A mile in the shoes of a truffle farmer
Winter Saturdays on Cradle Country Farm start early for Ina Ansmann and Timothy Noonan. The flaming autumn leaves on the oak trees lining the driveway have long since fallen and it’s officially harvest season on the couple’s truffle farm.
The sun is still lifting the night’s frost from the grass as they venture into the orchard with truffle hound Cody to start their hunt. Two-year-old Cody has the boundless energy – and short attention span – of a pup, but the Tasmanian Smithfield cross has known how to sniff out the precious fungi since he was two months old.
Former marine biologist Ina and paramedic Timothy decamped to this idyllic property in Lower Barrington from Brisbane in 2019, craving a treechange. With no truffle-farming experience, they were initially just looking for land where they could start a bed and breakfast, raise animals and grow some crops. But after a tough day at their respective jobs, the real estate listing for The Truffledore and its 135-year-old farmhouse popped up and that was that. “We said, ‘It can’t be that hard, right?’ Famous last words,” Ina laughs.
It’s been a steep learning curve – truffle farming, she explains, is still a young industry and involves a lot of trial and error. But the gamble paid off in their very first winter.
“It was very exciting to actually see the first truffle in the ground and smell it.

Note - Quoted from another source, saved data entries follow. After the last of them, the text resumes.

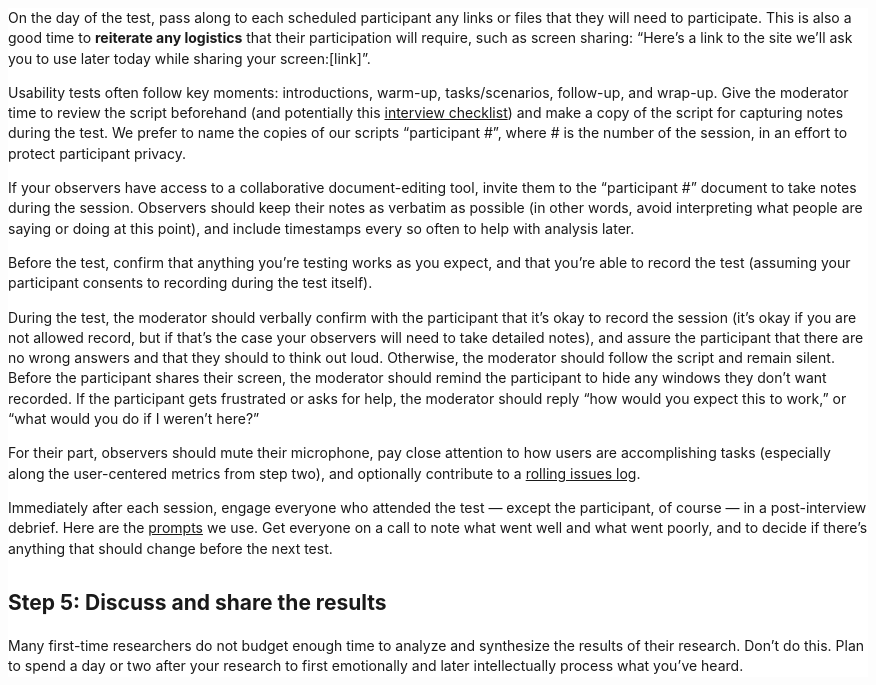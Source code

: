 On the day of the test, pass along to each scheduled participant any
links or files that they will need to participate. This is also a good
time to **reiterate any logistics** that their participation will
require, such as screen sharing: “Here’s a link to the site we’ll ask
you to use later today while sharing your screen:[link]”.

Usability tests often follow key moments: introductions, warm-up,
tasks/scenarios, follow-up, and wrap-up. Give the moderator time to
review the script beforehand (and potentially this [interview checklist](https://methods.18f.gov/interview-checklist/)) and make a
copy of the script for capturing notes during the test. We prefer to
name the copies of our scripts “participant #”, where # is the number
of the session, in an effort to protect participant privacy.

If your observers have access to a collaborative document-editing tool,
invite them to the “participant #” document to take notes during the
session. Observers should keep their notes as verbatim as possible (in
other words, avoid interpreting what people are saying or doing at this
point), and include timestamps every so often to help with analysis
later.

Before the test, confirm that anything you’re testing works as you
expect, and that you’re able to record the test (assuming your
participant consents to recording during the test itself).

During the test, the moderator should verbally confirm with the
participant that it’s okay to record the session (it’s okay if you are
not allowed record, but if that’s the case your observers will need to
take detailed notes), and assure the participant that there are no wrong
answers and that they should to think out loud. Otherwise, the moderator
should follow the script and remain silent. Before the participant
shares their screen, the moderator should remind the participant to hide
any windows they don’t want recorded. If the participant gets frustrated
or asks for help, the moderator should reply “how would you expect this
to work,” or “what would you do if I weren’t here?”

For their part, observers should mute their microphone, pay close
attention to how users are accomplishing tasks (especially along the
user-centered metrics from step two), and optionally contribute to a
[rolling issues log](https://methods.18f.gov/rolling-issues-log/).

Immediately after each session, engage everyone who attended the test —
except the participant, of course — in a post-interview debrief. Here
are the [prompts](https://methods.18f.gov/interview-debrief/) we use.
Get everyone on a call to note what went well and what went poorly, and
to decide if there’s anything that should change before the next test.

## Step 5: Discuss and share the results

Many first-time researchers do not budget enough time to analyze and
synthesize the results of their research. Don’t do this. Plan to spend a
day or two after your research to first emotionally and later
intellectually process what you’ve heard.
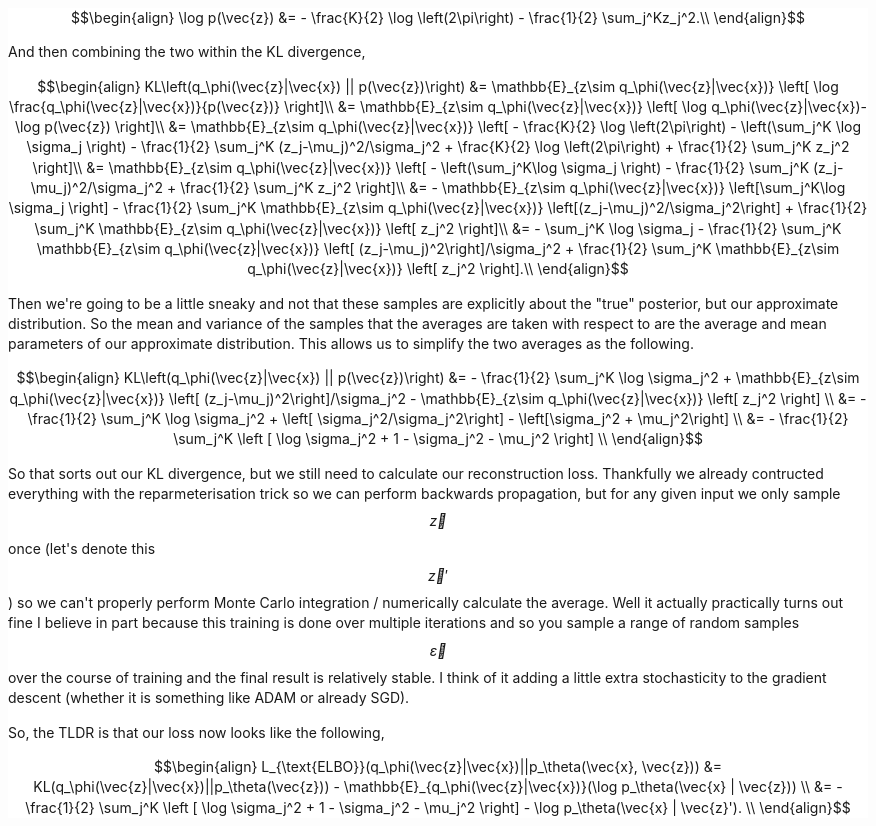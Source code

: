 $$\begin{align}
\log p(\vec{z}) &= -  \frac{K}{2} \log \left(2\pi\right) -  \frac{1}{2} \sum_j^Kz_j^2.\\
\end{align}$$

And then combining the two within the KL divergence,

$$\begin{align}
KL\left(q_\phi(\vec{z}|\vec{x}) || p(\vec{z})\right) 
&= \mathbb{E}_{z\sim q_\phi(\vec{z}|\vec{x})} \left[ \log \frac{q_\phi(\vec{z}|\vec{x})}{p(\vec{z})} \right]\\
&= \mathbb{E}_{z\sim q_\phi(\vec{z}|\vec{x})} \left[ \log q_\phi(\vec{z}|\vec{x})- \log p(\vec{z}) \right]\\
&= \mathbb{E}_{z\sim q_\phi(\vec{z}|\vec{x})} \left[ -  \frac{K}{2} \log \left(2\pi\right)  -   \left(\sum_j^K \log \sigma_j \right)  -  \frac{1}{2} \sum_j^K (z_j-\mu_j)^2/\sigma_j^2 + \frac{K}{2} \log \left(2\pi\right) +  \frac{1}{2} \sum_j^K z_j^2 \right]\\
&= \mathbb{E}_{z\sim q_\phi(\vec{z}|\vec{x})} \left[ -   \left(\sum_j^K\log \sigma_j \right)  -  \frac{1}{2} \sum_j^K (z_j-\mu_j)^2/\sigma_j^2 +  \frac{1}{2} \sum_j^K z_j^2 \right]\\
&= - \mathbb{E}_{z\sim q_\phi(\vec{z}|\vec{x})} \left[\sum_j^K\log \sigma_j \right] -  \frac{1}{2} \sum_j^K \mathbb{E}_{z\sim q_\phi(\vec{z}|\vec{x})} \left[(z_j-\mu_j)^2/\sigma_j^2\right] + \frac{1}{2} \sum_j^K \mathbb{E}_{z\sim q_\phi(\vec{z}|\vec{x})} \left[ z_j^2 \right]\\
&= - \sum_j^K \log \sigma_j - \frac{1}{2} \sum_j^K \mathbb{E}_{z\sim q_\phi(\vec{z}|\vec{x})} \left[ (z_j-\mu_j)^2\right]/\sigma_j^2 + \frac{1}{2} \sum_j^K \mathbb{E}_{z\sim q_\phi(\vec{z}|\vec{x})} \left[ z_j^2 \right].\\
\end{align}$$

Then we're going to be a little sneaky and not that these samples are explicitly about the "true" posterior, but our approximate distribution. So the mean and variance of the samples that the averages are taken with respect to are the average and mean parameters of our approximate distribution. This allows us to simplify the two averages as the following.

$$\begin{align}
KL\left(q_\phi(\vec{z}|\vec{x}) || p(\vec{z})\right) 
&= - \frac{1}{2} \sum_j^K \log \sigma_j^2 + \mathbb{E}_{z\sim q_\phi(\vec{z}|\vec{x})} \left[ (z_j-\mu_j)^2\right]/\sigma_j^2 - \mathbb{E}_{z\sim q_\phi(\vec{z}|\vec{x})} \left[ z_j^2 \right] \\
&= - \frac{1}{2} \sum_j^K \log \sigma_j^2 + \left[ \sigma_j^2/\sigma_j^2\right] - \left[\sigma_j^2 + \mu_j^2\right] \\
&= - \frac{1}{2} \sum_j^K  \left [ \log \sigma_j^2 + 1 - \sigma_j^2 - \mu_j^2 \right] \\
\end{align}$$

So that sorts out our KL divergence, but we still need to calculate our reconstruction loss. Thankfully we already contructed everything with the reparmeterisation trick so we can perform backwards propagation, but for any given input we only sample $$\vec{z}$$ once (let's denote this $$\vec{z}'$$) so we can't properly perform Monte Carlo integration / numerically calculate the average. Well it actually practically turns out fine I believe in part because this training is done over multiple iterations and so you sample a range of random samples $$\vec{\varepsilon}$$ over the course of training and the final result is relatively stable. I think of it adding a little extra stochasticity to the gradient descent (whether it is something like ADAM or already SGD).

So, the TLDR is that our loss now looks like the following,

$$\begin{align}
L_{\text{ELBO}}(q_\phi(\vec{z}|\vec{x})||p_\theta(\vec{x}, \vec{z}))
&= KL(q_\phi(\vec{z}|\vec{x})||p_\theta(\vec{z})) - \mathbb{E}_{q_\phi(\vec{z}|\vec{x})}(\log p_\theta(\vec{x} | \vec{z})) \\
&= - \frac{1}{2} \sum_j^K  \left [ \log \sigma_j^2 + 1 - \sigma_j^2 - \mu_j^2 \right] - \log p_\theta(\vec{x} | \vec{z}'). \\
\end{align}$$


[^VAEWIKI]: I've actually found that the wikipedia page is the best source to get an intuitive feel for VAEs rather than the blog posts, videos and papers I've read. Give it a look if you have the time.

That was the best part, probably, smelling it,” Ina says.
“Smelling a truffle fresh out of the ground is like no other smell you’ve ever smelt before.”
Today, they sell their truffles at an on-site seasonal farm gate, as well as to local chefs and mainland ‘truffle brokers’. Outside harvest season, the pair are kept busy by their farm stay and tastings using homemade products such as truffle oil and truffle salt. But winter is what it’s all about.
“It’s a very exciting place to be during truffle season,” Ina says. “I think it’s a little bit like Christmas every morning, because we don’t really know what we are going to find on that particular day.”
Back on the farm, inspection of the morning’s haul is paused to welcome guests on the harvest tour. Fortified with mulled wine beside The Truffledore’s fireplace, the small group join Ina and Cody for the final hour of their weekly hunt as Tim ducks into the kitchen to prepare the four-course lunch that awaits them.
For harvesters, it is a chance to taste one of the culinary world’s most expensive ingredients, the Black Winter (Perigord) truffle, fresh from the soil. The crop might be high-end, but Ina and Timothy want to share how accessible truffles can be.
“We try to show people that you don’t need to be a Michelin-starred chef to cook with truffle. You can use it in your own home cooking and enjoy it,” Ina says. Truffle loves humble pairings, – think butter, cream, cheese; Ina favours a truffle and cheese omelette, Timothy a steak with truffle butter.
By the time the last guests have devoured their truffle-infused lunch, and every unearthed truffle has been cleaned, stored or couriered to expectant buyers, twilight is gathering. It’s a long day, but Ina wouldn’t have it any other way.
“The work never stops, but it’s extremely rewarding when you’re working for yourself and see what you achieve every day,” she says. “It’s a very lovely lifestyle.”